BEGIN MATERIAL PROVIDED
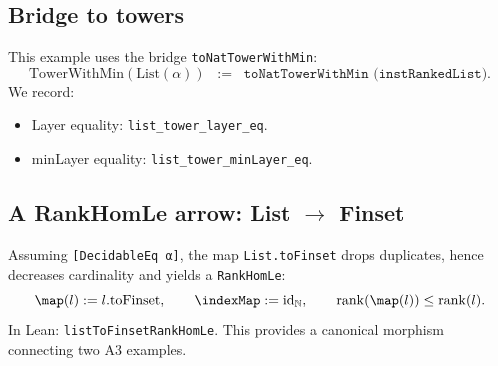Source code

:\subsection{Bridge to towers}
This example uses the bridge \texttt{toNatTowerWithMin}:
\[
  \mathrm{TowerWithMin}(\mathrm{List}(\alpha)) \;\;:=\;\; \texttt{toNatTowerWithMin (instRankedList)}.
\]
We record:
\begin{itemize}
\item Layer equality: \texttt{list\_tower\_layer\_eq}.
\item minLayer equality: \texttt{list\_tower\_minLayer\_eq}.
\end{itemize}

\subsection{A RankHomLe arrow: List \texorpdfstring{$\to$}{->} Finset}
Assuming \texttt{[DecidableEq α]}, the map \texttt{List.toFinset} drops duplicates, hence decreases
cardinality and yields a \texttt{RankHomLe}:
\[
  \map(l) := l.\mathrm{toFinset},\qquad \indexMap := \mathrm{id}_{\mathbb{N}},\qquad
  \rank(\map(l)) \le \rank(l).
\]
In Lean: \texttt{listToFinsetRankHomLe}. This provides a canonical morphism connecting two A3 examples.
END MATERIAL PROVIDED
TASK ITEM: Word for word, give the entries above again, with no images included.

RESPONSE TO THE EXERCISE:
Source code

:\subsection{Bridge to towers}
This example uses the bridge \texttt{toNatTowerWithMin}:
\[
  \mathrm{TowerWithMin}(\mathrm{List}(\alpha)) \;\;:=\;\; \texttt{toNatTowerWithMin (instRankedList)}.
\]
We record:
\begin{itemize}
\item Layer equality: \texttt{list\_tower\_layer\_eq}.
\item minLayer equality: \texttt{list\_tower\_minLayer\_eq}.
\end{itemize}

\subsection{A RankHomLe arrow: List \texorpdfstring{$\to$}{->} Finset}
Assuming \texttt{[DecidableEq α]}, the map \texttt{List.toFinset} drops duplicates, hence decreases
cardinality and yields a \texttt{RankHomLe}:
\[
  \map(l) := l.\mathrm{toFinset},\qquad \indexMap := \mathrm{id}_{\mathbb{N}},\qquad
  \rank(\map(l)) \le \rank(l).
\]
In Lean: \texttt{listToFinsetRankHomLe}. This provides a canonical morphism connecting two A3 examples.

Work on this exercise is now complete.